__EXERCISE DIRECTIONS__
Each line below that holds the word "Design" counts once; state the total number of such lines and nothing else.

Start of DATASET RECORDS

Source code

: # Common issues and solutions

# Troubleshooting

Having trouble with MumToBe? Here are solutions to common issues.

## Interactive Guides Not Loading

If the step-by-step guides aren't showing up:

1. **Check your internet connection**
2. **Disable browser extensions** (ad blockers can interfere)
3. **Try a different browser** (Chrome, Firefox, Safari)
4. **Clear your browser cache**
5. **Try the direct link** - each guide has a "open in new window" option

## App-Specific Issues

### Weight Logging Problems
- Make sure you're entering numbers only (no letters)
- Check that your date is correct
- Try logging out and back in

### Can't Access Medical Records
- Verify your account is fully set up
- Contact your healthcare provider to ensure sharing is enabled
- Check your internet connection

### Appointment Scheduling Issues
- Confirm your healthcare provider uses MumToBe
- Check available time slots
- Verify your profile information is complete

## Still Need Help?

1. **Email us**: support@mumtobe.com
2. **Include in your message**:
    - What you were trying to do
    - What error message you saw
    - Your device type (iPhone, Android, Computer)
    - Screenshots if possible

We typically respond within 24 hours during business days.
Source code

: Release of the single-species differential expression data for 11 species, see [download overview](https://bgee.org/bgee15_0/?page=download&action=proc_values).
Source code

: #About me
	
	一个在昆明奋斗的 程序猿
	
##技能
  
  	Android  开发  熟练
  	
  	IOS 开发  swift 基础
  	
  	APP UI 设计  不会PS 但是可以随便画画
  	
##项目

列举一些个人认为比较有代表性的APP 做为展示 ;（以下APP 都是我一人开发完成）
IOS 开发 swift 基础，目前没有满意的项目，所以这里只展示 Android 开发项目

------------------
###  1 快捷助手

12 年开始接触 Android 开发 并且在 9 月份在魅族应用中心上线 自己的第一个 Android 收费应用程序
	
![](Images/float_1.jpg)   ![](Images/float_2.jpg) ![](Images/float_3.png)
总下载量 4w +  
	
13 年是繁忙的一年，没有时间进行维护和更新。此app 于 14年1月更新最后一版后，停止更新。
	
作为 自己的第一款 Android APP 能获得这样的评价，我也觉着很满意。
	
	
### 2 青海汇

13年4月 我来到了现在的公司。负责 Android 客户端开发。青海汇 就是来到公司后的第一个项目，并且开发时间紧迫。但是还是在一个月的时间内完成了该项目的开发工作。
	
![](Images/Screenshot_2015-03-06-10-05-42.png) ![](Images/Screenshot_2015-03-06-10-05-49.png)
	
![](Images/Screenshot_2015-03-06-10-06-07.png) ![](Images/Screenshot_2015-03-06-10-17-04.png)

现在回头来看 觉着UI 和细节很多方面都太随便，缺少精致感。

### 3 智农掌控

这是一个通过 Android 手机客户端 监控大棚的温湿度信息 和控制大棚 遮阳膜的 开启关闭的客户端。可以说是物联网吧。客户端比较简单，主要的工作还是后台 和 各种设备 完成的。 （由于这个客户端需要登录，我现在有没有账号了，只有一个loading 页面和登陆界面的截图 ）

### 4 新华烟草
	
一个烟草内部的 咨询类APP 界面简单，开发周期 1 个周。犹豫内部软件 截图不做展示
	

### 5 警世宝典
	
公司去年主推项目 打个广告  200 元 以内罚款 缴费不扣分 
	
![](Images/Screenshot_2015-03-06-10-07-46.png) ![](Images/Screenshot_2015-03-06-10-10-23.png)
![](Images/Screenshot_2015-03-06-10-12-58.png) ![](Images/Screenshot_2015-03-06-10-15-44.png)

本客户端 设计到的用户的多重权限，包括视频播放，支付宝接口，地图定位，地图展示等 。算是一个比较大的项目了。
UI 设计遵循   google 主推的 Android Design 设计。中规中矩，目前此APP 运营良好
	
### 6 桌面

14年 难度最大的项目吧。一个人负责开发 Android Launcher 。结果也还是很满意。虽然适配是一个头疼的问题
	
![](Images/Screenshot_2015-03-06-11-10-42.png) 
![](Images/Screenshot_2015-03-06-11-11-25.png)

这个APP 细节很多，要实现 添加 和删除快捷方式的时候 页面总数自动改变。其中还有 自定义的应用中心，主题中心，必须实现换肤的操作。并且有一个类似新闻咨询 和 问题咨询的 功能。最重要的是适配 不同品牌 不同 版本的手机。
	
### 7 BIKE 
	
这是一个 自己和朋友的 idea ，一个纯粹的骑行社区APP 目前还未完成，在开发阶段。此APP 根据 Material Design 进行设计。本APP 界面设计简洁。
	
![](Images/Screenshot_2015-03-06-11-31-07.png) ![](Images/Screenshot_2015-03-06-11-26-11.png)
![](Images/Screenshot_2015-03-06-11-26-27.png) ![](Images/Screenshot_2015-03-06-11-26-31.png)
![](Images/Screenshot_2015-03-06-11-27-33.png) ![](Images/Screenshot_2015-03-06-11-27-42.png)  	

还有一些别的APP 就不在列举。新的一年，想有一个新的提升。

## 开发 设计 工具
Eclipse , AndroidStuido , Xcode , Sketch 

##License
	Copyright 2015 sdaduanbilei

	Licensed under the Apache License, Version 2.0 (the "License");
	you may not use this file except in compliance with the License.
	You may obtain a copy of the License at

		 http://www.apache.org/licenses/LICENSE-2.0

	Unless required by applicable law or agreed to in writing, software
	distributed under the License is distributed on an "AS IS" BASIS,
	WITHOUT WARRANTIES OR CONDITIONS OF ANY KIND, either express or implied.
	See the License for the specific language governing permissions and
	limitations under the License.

End of DATASET RECORDS

__SOLUTION TO THIS EXERCISE__
2